Which means Breena is too. A shudder threads sickness through my bones. After not listening to her warnings and failing so miserably—how can I face her and admit I was wrong? I should have returned with her.
“Also there—” Lydia pauses, digs her slippered foot deeper into the chunks of gravel. “There was an attack. At least, we think there was.”
An attack? I feel my blood slowing with my heart. “What happened?”
“G-Gwyn was unmade,” the Fae says, unable to still the tremor in her voice. “There were traces of battle magic on the edge of the grounds. None of us felt the spells until it was too late. When we got there, Gwyn had already slipped away.”
Lydia’s pretty face has turned a peculiar shade of green. I look at the others, staring at me with wide, whitened eyes. Fear glosses over them, quick and catching.
“And the attacker?” I ask.
They shake their heads as one.
“No sign,” Lydia offers. “It could still be in the palace.”
My mouth is dry, resisting all attempts to swallow. “And no attack was made on the king?”

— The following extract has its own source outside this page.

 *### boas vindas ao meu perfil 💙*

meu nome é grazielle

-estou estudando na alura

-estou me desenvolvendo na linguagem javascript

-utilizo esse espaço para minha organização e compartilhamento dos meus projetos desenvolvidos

“None. He’s safe. For now.” There’s defeat in the youngling’s words. I can only imagine, after last night, the multitudes stretched out: dark, beautiful waves of monsters lapping at Buckingham’s gate. How many hundreds of gruesome endings played out in the young Faes’ minds as they waited for the attack?
But really, isn’t there only a single ending? I close my eyes, try to blot out the images of shadowed hordes and gravestones. Right now we’re alive. And it’s my job to keep things that way.
The Guards step aside as I pass the palace’s perimeter, their auras tingling and flaring against mine as I pass. So fresh and untested. Now that I know what we’re up against, I don’t see how we can protect the crown as we are. We can’t stay here, not with an assassin loose in Buckingham’s halls, not with the city crushing, draining, squeezing any strength we have left.
The king’s office windows yawn open to the warm gusts of morning breeze. I approach loudly, trying to make enough noise so Richard won’t start at my appearance. Ferrin’s head pops out from behind the curtain. Her curious expression morphs into a shock so gaping it causes me to look down.
“Lady Emrys, what happened to you?”
My dress is in black, lacy shreds, all intact fabric splayed in dirt. Heavy, red welts and bluish beginnings of bruises color my arms. A glance into the windowpanes shows my face a mess of scratches. My hair is irreconcilable, draped in knots and tangles over my shoulders.
“Rough night.” My whisper is hoarse, like sandpaper. Either Richard doesn’t hear it, or he’s feigning ignorance as he hunches over his desk, fountain pen looping over creamy stationary. “I’d rather not talk about it.”
I hover in the open window long after Ferrin and Helene leave for the perimeter. My body feels so mortal: aching and falling apart as it leans against the window jamb. I don’t even know if I
can
move. All of me is so, so tired. Tired of running, of fighting, of having to choose.
Richard turns slowly. Rum-gold sunlight drips over his face. I have only a moment to admire it. So many curves and edges. In his jaw, nose, cheekbones, brow. The perfect balance of softness and strength.
But then he sees me, and the horror dawns. Eyes widen, taking in the signs of my narrow escape. His lips are pressed so tightly they turn white.
“It’s okay, the others are gone,” I tell him.
“Good God, Emrys! What the hell happened to you?” He jets from his chair, leaves it spinning as he comes over, hands outstretched. They hover just over my skin, too afraid to touch.
I’m stunned still by his reaction. My window reflection must have glossed things, made the wounds lesser than they are. Suddenly everything—the bystander’s death, Breena’s anger and abandonment, the run for my life—explodes in my chest. Warm, salty tears pour out.